Chung-Chiang Cheng March 27, 2023, 10:28 a.m. UTC | #5

On Mon, Mar 27, 2023 at 5:29 PM Jan Kara <jack@suse.cz> wrote:
>
> As Zhang Yi already noted in his review, this is expected at least with
> data=writeback mount option. With data=ordered this should not happen
> though as the commit of the transaction with i_disksize update will wait
> for page writeback to complete (this is exactly the reason why data=ordered
> exists after all). Are you able to observe this problem with data=ordered
> mount option?
>
>                                                                 Honza

It's a pity that this issue also occurs with data=ordered due to delayed
allocation being enabled by default.
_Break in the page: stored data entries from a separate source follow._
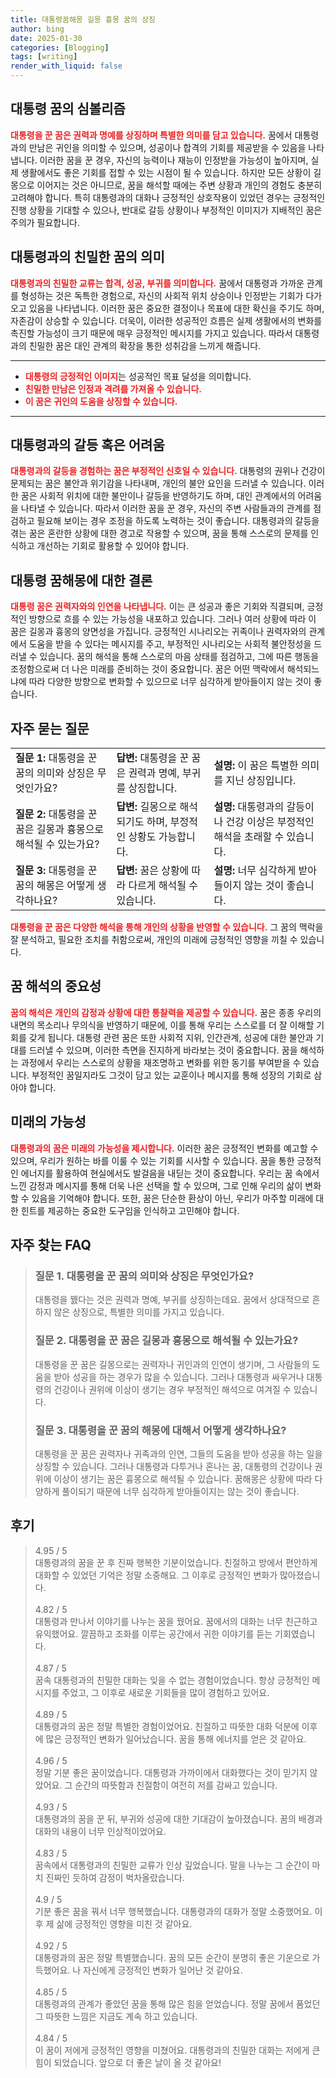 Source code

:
 ```yaml
---
title: 대통령꿈해몽 길몽 흉몽 꿈의 상징
author: bing
date: 2025-01-30
categories: [Blogging]
tags: [writing]
render_with_liquid: false
---
```



<h2 id='대통령 꿈의 심볼리즘'>대통령 꿈의 심볼리즘</h2>

<p><b><span style="color: #ee2323;">대통령을 꾼 꿈은 권력과 명예를 상징하며 특별한 의미를 담고 있습니다.</span></b> 꿈에서 대통령과의 만남은 귀인을 의미할 수 있으며, 성공이나 합격의 기회를 제공받을 수 있음을 나타냅니다. 이러한 꿈을 꾼 경우, 자신의 능력이나 재능이 인정받을 가능성이 높아지며, 실제 생활에서도 좋은 기회를 접할 수 있는 시점이 될 수 있습니다. 하지만 모든 상황이 길몽으로 이어지는 것은 아니므로, 꿈을 해석할 때에는 주변 상황과 개인의 경험도 충분히 고려해야 합니다. 특히 대통령과의 대화나 긍정적인 상호작용이 있었던 경우는 긍정적인 진행 상황을 기대할 수 있으나, 반대로 갈등 상황이나 부정적인 이미지가 지배적인 꿈은 주의가 필요합니다.</p>

<h2 id='대통령과의 친밀한 꿈의 의미'>대통령과의 친밀한 꿈의 의미</h2>

<p><b><span style="color: #ee2323;">대통령과의 친밀한 교류는 합격, 성공, 부귀를 의미합니다.</span></b> 꿈에서 대통령과 가까운 관계를 형성하는 것은 독특한 경험으로, 자신의 사회적 위치 상승이나 인정받는 기회가 다가오고 있음을 나타냅니다. 이러한 꿈은 중요한 결정이나 목표에 대한 확신을 주기도 하며, 자존감이 상승할 수 있습니다. 더욱이, 이러한 성공적인 흐름은 실제 생활에서의 변화를 촉진할 가능성이 크기 때문에 매우 긍정적인 메시지를 가지고 있습니다. 따라서 대통령과의 친밀한 꿈은 대인 관계의 확장을 통한 성취감을 느끼게 해줍니다.</p>

<hr />

<ul>
    <li><b><span style="color: #ee2323;">대통령의 긍정적인 이미지</span></b>는 성공적인 목표 달성을 의미합니다.</li>
    <li><b><span style="color: #ee2323;">친밀한 만남은 인정과 격려를 가져올 수 있습니다.</span></b></li>
    <li><b><span style="color: #ee2323;">이 꿈은 귀인의 도움을 상징할 수 있습니다.</span></b></li>
</ul>

<hr />

<h2 id='대통령과의 갈등 혹은 어려움'>대통령과의 갈등 혹은 어려움</h2>

<p><b><span style="color: #ee2323;">대통령과의 갈등을 경험하는 꿈은 부정적인 신호일 수 있습니다.</span></b> 대통령의 권위나 건강이 문제되는 꿈은 불안과 위기감을 나타내며, 개인의 불안 요인을 드러낼 수 있습니다. 이러한 꿈은 사회적 위치에 대한 불만이나 갈등을 반영하기도 하며, 대인 관계에서의 어려움을 나타낼 수 있습니다. 따라서 이러한 꿈을 꾼 경우, 자신의 주변 사람들과의 관계를 점검하고 필요해 보이는 경우 조정을 하도록 노력하는 것이 좋습니다. 대통령과의 갈등을 겪는 꿈은 혼란한 상황에 대한 경고로 작용할 수 있으며, 꿈을 통해 스스로의 문제를 인식하고 개선하는 기회로 활용할 수 있어야 합니다.</p>

<h2 id='대통령 꿈해몽에 대한 결론'>대통령 꿈해몽에 대한 결론</h2>

<p><b><span style="color: #ee2323;">대통령 꿈은 권력자와의 인연을 나타냅니다.</span></b> 이는 큰 성공과 좋은 기회와 직결되며, 긍정적인 방향으로 흐를 수 있는 가능성을 내포하고 있습니다. 그러나 여러 상황에 따라 이 꿈은 길몽과 흉몽의 양면성을 가집니다. 긍정적인 시나리오는 귀족이나 권력자와의 관계에서 도움을 받을 수 있다는 메시지를 주고, 부정적인 시나리오는 사회적 불안정성을 드러낼 수 있습니다. 꿈의 해석을 통해 스스로의 마음 상태를 점검하고, 그에 따른 행동을 조정함으로써 더 나은 미래를 준비하는 것이 중요합니다. 꿈은 어떤 맥락에서 해석되느냐에 따라 다양한 방향으로 변화할 수 있으므로 너무 심각하게 받아들이지 않는 것이 좋습니다.</p>

<h2 id='자주 묻는 질문'>자주 묻는 질문</h2>

<table>
    <tr>
        <td><b>질문 1:</b> 대통령을 꾼 꿈의 의미와 상징은 무엇인가요?</td>
        <td><b>답변:</b> 대통령을 꾼 꿈은 권력과 명예, 부귀를 상징합니다.</td>
        <td><b>설명:</b> 이 꿈은 특별한 의미를 지닌 상징입니다.</td>
    </tr>
    <tr>
        <td><b>질문 2:</b> 대통령을 꾼 꿈은 길몽과 흉몽으로 해석될 수 있는가요?</td>
        <td><b>답변:</b> 길몽으로 해석되기도 하며, 부정적인 상황도 가능합니다.</td>
        <td><b>설명:</b> 대통령과의 갈등이나 건강 이상은 부정적인 해석을 초래할 수 있습니다.</td>
    </tr>
    <tr>
        <td><b>질문 3:</b> 대통령을 꾼 꿈의 해몽은 어떻게 생각하나요?</td>
        <td><b>답변:</b> 꿈은 상황에 따라 다르게 해석될 수 있습니다.</td>
        <td><b>설명:</b> 너무 심각하게 받아들이지 않는 것이 좋습니다.</td>
    </tr>
</table>

<p><b><span style="color: #ee2323;">대통령을 꾼 꿈은 다양한 해석을 통해 개인의 상황을 반영할 수 있습니다.</span></b> 그 꿈의 맥락을 잘 분석하고, 필요한 조치를 취함으로써, 개인의 미래에 긍정적인 영향을 끼칠 수 있습니다.</p>

<h2 id='꿈 해석의 중요성'>꿈 해석의 중요성</h2>

<p><b><span style="color: #ee2323;">꿈의 해석은 개인의 감정과 상황에 대한 통찰력을 제공할 수 있습니다.</span></b> 꿈은 종종 우리의 내면의 목소리나 무의식을 반영하기 때문에, 이를 통해 우리는 스스로를 더 잘 이해할 기회를 갖게 됩니다. 대통령 관련 꿈은 또한 사회적 지위, 인간관계, 성공에 대한 불안과 기대를 드러낼 수 있으며, 이러한 측면을 진지하게 바라보는 것이 중요합니다. 꿈을 해석하는 과정에서 우리는 스스로의 상황을 재조명하고 변화를 위한 동기를 부여받을 수 있습니다. 부정적인 꿈일지라도 그것이 담고 있는 교훈이나 메시지를 통해 성장의 기회로 삼아야 합니다.</p>

<h2 id='미래의 가능성'>미래의 가능성</h2>

<p><b><span style="color: #ee2323;">대통령과의 꿈은 미래의 가능성을 제시합니다.</span></b> 이러한 꿈은 긍정적인 변화를 예고할 수 있으며, 우리가 원하는 바를 이룰 수 있는 기회를 시사할 수 있습니다. 꿈을 통한 긍정적인 에너지를 활용하여 현실에서도 발걸음을 내딛는 것이 중요합니다. 우리는 꿈 속에서 느낀 감정과 메시지를 통해 더욱 나은 선택을 할 수 있으며, 그로 인해 우리의 삶이 변화할 수 있음을 기억해야 합니다. 또한, 꿈은 단순한 환상이 아닌, 우리가 마주할 미래에 대한 힌트를 제공하는 중요한 도구임을 인식하고 고민해야 합니다.</p>


<h2 id='자주_찾는_FAQ'>자주 찾는 FAQ</h2>
<div itemscope="" itemtype="https://schema.org/FAQPage"> 
<blockquote> 
<div itemscope="" itemprop="mainEntity" itemtype="https://schema.org/Question"> 
<h3 itemprop="name">질문 1. 대통령을 꾼 꿈의 의미와 상징은 무엇인가요? </h3> 
<div itemscope="" itemprop="acceptedAnswer" itemtype="https://schema.org/Answer"> 
<span itemprop="text"> 
<p>대통령을 꿼다는 것은 권력과 명예, 부귀를 상징하는데요. 꿈에서 상대적으로 흔하지 않은 상징으로, 특별한 의미를 가지고 있습니다.</p> 
</span> 
</div> 
</div> 
<div itemscope="" itemprop="mainEntity" itemtype="https://schema.org/Question"> 
<h3 itemprop="name">질문 2. 대통령을 꾼 꿈은 길몽과 흉몽으로 해석될 수 있는가요? </h3> 
<div itemscope="" itemprop="acceptedAnswer" itemtype="https://schema.org/Answer"> 
<span itemprop="text"> 
<p>대통령을 꾼 꿈은 길몽으로는 권력자나 귀인과의 인연이 생기며, 그 사람들의 도움을 받아 성공을 하는 경우가 많을 수 있습니다. 그러나 대통령과 싸우거나 대통령의 건강이나 권위에 이상이 생기는 경우 부정적인 해석으로 여겨질 수 있습니다.</p> 
</span> 
</div> 
</div> 
<div itemscope="" itemprop="mainEntity" itemtype="https://schema.org/Question"> 
<h3 itemprop="name">질문 3. 대통령을 꾼 꿈의 해몽에 대해서 어떻게 생각하나요?</h3> 
<div itemscope="" itemprop="acceptedAnswer" itemtype="https://schema.org/Answer"> 
<span itemprop="text"> 
<p>대통령을 꾼 꿈은 권력자나 귀족과의 인연, 그들의 도움을 받아 성공을 하는 일을 상징할 수 있습니다. 그러나 대통령과 다투거나 혼나는 꿈, 대통령의 건강이나 권위에 이상이 생기는 꿈은 흉몽으로 해석될 수 있습니다. 꿈해몽은 상황에 따라 다양하게 풀이되기 때문에 너무 심각하게 받아들이지는 않는 것이 좋습니다.</p> 
</span> 
</div> 
</div> 
</blockquote> 
</div>
<h2 id='후기'>후기</h2>
<div itemscope itemtype="https://schema.org/Product">
  <blockquote>
  <div itemprop="review" itemscope itemtype="https://schema.org/Review">
      <div itemprop="reviewRating" itemscope itemtype="https://schema.org/Rating"> <span itemprop="ratingValue">4.95</span> / <span itemprop="bestRating">5</span> </div>
      <span itemprop="reviewBody">대통령과의 꿈을 꾼 후 진짜 행복한 기분이었습니다. 친절하고 방에서 편안하게 대화할 수 있었던 기억은 정말 소중해요. 그 이후로 긍정적인 변화가 많아졌습니다.</span>
  </div>
  <br>
  <div itemprop="review" itemscope itemtype="https://schema.org/Review">
      <div itemprop="reviewRating" itemscope itemtype="https://schema.org/Rating"> <span itemprop="ratingValue">4.82</span> / <span itemprop="bestRating">5</span> </div>
      <span itemprop="reviewBody">대통령과 만나서 이야기를 나누는 꿈을 꿨어요. 꿈에서의 대화는 너무 친근하고 유익했어요. 깔끔하고 조화를 이루는 공간에서 귀한 이야기를 듣는 기회였습니다.</span>
  </div>
  <br>
  <div itemprop="review" itemscope itemtype="https://schema.org/Review">
      <div itemprop="reviewRating" itemscope itemtype="https://schema.org/Rating"> <span itemprop="ratingValue">4.87</span> / <span itemprop="bestRating">5</span> </div>
      <span itemprop="reviewBody">꿈속 대통령과의 친밀한 대화는 잊을 수 없는 경험이었습니다. 항상 긍정적인 메시지를 주었고, 그 이후로 새로운 기회들을 많이 경험하고 있어요.</span>
  </div>
  <br>
  <div itemprop="review" itemscope itemtype="https://schema.org/Review">
      <div itemprop="reviewRating" itemscope itemtype="https://schema.org/Rating"> <span itemprop="ratingValue">4.89</span> / <span itemprop="bestRating">5</span> </div>
      <span itemprop="reviewBody">대통령과의 꿈은 정말 특별한 경험이었어요. 친절하고 따뜻한 대화 덕분에 이후에 많은 긍정적인 변화가 일어났습니다. 꿈을 통해 에너지를 얻은 것 같아요.</span>
  </div>
  <br>
  <div itemprop="review" itemscope itemtype="https://schema.org/Review">
      <div itemprop="reviewRating" itemscope itemtype="https://schema.org/Rating"> <span itemprop="ratingValue">4.96</span> / <span itemprop="bestRating">5</span> </div>
      <span itemprop="reviewBody">정말 기분 좋은 꿈이었습니다. 대통령과 가까이에서 대화했다는 것이 믿기지 않았어요. 그 순간의 따뜻함과 친절함이 여전히 저를 감싸고 있습니다.</span>
  </div>
  <br>
  <div itemprop="review" itemscope itemtype="https://schema.org/Review">
      <div itemprop="reviewRating" itemscope itemtype="https://schema.org/Rating"> <span itemprop="ratingValue">4.93</span> / <span itemprop="bestRating">5</span> </div>
      <span itemprop="reviewBody">대통령과의 꿈을 꾼 뒤, 부귀와 성공에 대한 기대감이 높아졌습니다. 꿈의 배경과 대화의 내용이 너무 인상적이었어요.</span>
  </div>
  <br>
  <div itemprop="review" itemscope itemtype="https://schema.org/Review">
      <div itemprop="reviewRating" itemscope itemtype="https://schema.org/Rating"> <span itemprop="ratingValue">4.83</span> / <span itemprop="bestRating">5</span> </div>
      <span itemprop="reviewBody">꿈속에서 대통령과의 친밀한 교류가 인상 깊었습니다. 말을 나누는 그 순간이 마치 진짜인 듯하여 감정이 벅차올랐습니다.</span>
  </div>
  <br>
  <div itemprop="review" itemscope itemtype="https://schema.org/Review">
      <div itemprop="reviewRating" itemscope itemtype="https://schema.org/Rating"> <span itemprop="ratingValue">4.9</span> / <span itemprop="bestRating">5</span> </div>
      <span itemprop="reviewBody">기분 좋은 꿈을 꿔서 너무 행복했습니다. 대통령과의 대화가 정말 소중했어요. 이후 제 삶에 긍정적인 영향을 미친 것 같아요.</span>
  </div>
  <br>
  <div itemprop="review" itemscope itemtype="https://schema.org/Review">
      <div itemprop="reviewRating" itemscope itemtype="https://schema.org/Rating"> <span itemprop="ratingValue">4.92</span> / <span itemprop="bestRating">5</span> </div>
      <span itemprop="reviewBody">대통령과의 꿈은 정말 특별했습니다. 꿈의 모든 순간이 분명히 좋은 기운으로 가득했어요. 나 자신에게 긍정적인 변화가 일어난 것 같아요.</span>
  </div>
  <br>
  <div itemprop="review" itemscope itemtype="https://schema.org/Review">
      <div itemprop="reviewRating" itemscope itemtype="https://schema.org/Rating"> <span itemprop="ratingValue">4.85</span> / <span itemprop="bestRating">5</span> </div>
      <span itemprop="reviewBody">대통령과의 관계가 좋았던 꿈을 통해 많은 힘을 얻었습니다. 정말 꿈에서 품었던 그 따뜻한 느낌은 지금도 계속 하고 있습니다.</span>
  </div>
  <br>
  <div itemprop="review" itemscope itemtype="https://schema.org/Review">
      <div itemprop="reviewRating" itemscope itemtype="https://schema.org/Rating"> <span itemprop="ratingValue">4.84</span> / <span itemprop="bestRating">5</span> </div>
      <span itemprop="reviewBody">이 꿈이 저에게 긍정적인 영향을 미쳤어요. 대통령과의 친밀한 대화는 저에게 큰 힘이 되었습니다. 앞으로 더 좋은 날이 올 것 같아요!</span>
  </div>
  </blockquote>
</div>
If delayed allocation were disabled,
it would not be as easy to reproduce.

This is because if data is written to the end of a file and the block is
allocated, the new i_disksize will be immediately committed to the journal
at ext4_da_write_end(), but the writeback procedure is not yet triggered.
By default, ext4 commits the journal every 5 seconds, but a dirty page may
not be written back until 30 seconds later. This is not a short time window,
and any improper shutdown during this time may lead to the issue :(

Thanks.
C.C.Cheng

Zhang Yi March 27, 2023, 11:17 a.m. UTC | #6

On 2023/3/27 18:28, Chung-Chiang Cheng wrote:
> On Mon, Mar 27, 2023 at 5:29 PM Jan Kara <jack@suse.cz> wrote:
>>
>> As Zhang Yi already noted in his review, this is expected at least with
>> data=writeback mount option. With data=ordered this should not happen
>> though as the commit of the transaction with i_disksize update will wait
>> for page writeback to complete (this is exactly the reason why data=ordered
>> exists after all). Are you able to observe this problem with data=ordered
>> mount option?
>>
>>                                                                 Honza
> 
> It's a pity that this issue also occurs with data=ordered due to delayed
> allocation being enabled by default. If delayed allocation were disabled,
> it would not be as easy to reproduce.
> 
> This is because if data is written to the end of a file and the block is
> allocated, the new i_disksize will be immediately committed to the journal
> at ext4_da_write_end(), but the writeback procedure is not yet triggered.
> By default, ext4 commits the journal every 5 seconds, but a dirty page may
> not be written back until 30 seconds later. This is not a short time window,
> and any improper shutdown during this time may lead to the issue :(
> 

It seems that the case you've mentioned is intra-block append write (no?),
current data=ordered mount option doesn't work in this case because
ext4_map_blocks() doesn't attach inode to the t_inode_list of the running
transaction. If delayed allocation were disabled, the lose data window is still
there, because ext4_write_end()->ext4_update_inode_size() is also updating
i_disksize before writing data back. This is at least guarantee no store data.
We had discussed this in [1].

[1]. https://lore.kernel.org/linux-ext4/1554370192-113254-1-git-send-email-yi.zhang@huawei.com/

Thanks,
Yi.

Jan Kara March 27, 2023, 11:34 a.m. UTC | #7

On Mon 27-03-23 18:28:55, Chung-Chiang Cheng wrote:
> On Mon, Mar 27, 2023 at 5:29 PM Jan Kara <jack@suse.cz> wrote:
> >
> > As Zhang Yi already noted in his review, this is expected at least with
> > data=writeback mount option. With data=ordered this should not happen
> > though as the commit of the transaction with i_disksize update will wait
> > for page writeback to complete (this is exactly the reason why data=ordered
> > exists after all). Are you able to observe this problem with data=ordered
> > mount option?
> >
> >                                                                 Honza
> 
> It's a pity that this issue also occurs with data=ordered due to delayed
> allocation being enabled by default. If delayed allocation were disabled,
> it would not be as easy to reproduce.

Ah, ok. With data=ordered and expanding within the last block, you are
right you can see zeros at the end of the file after a crash. We were
discussing this in the past already but decided not to improve this because
the fix would have performance cost we didn't want to impose on users.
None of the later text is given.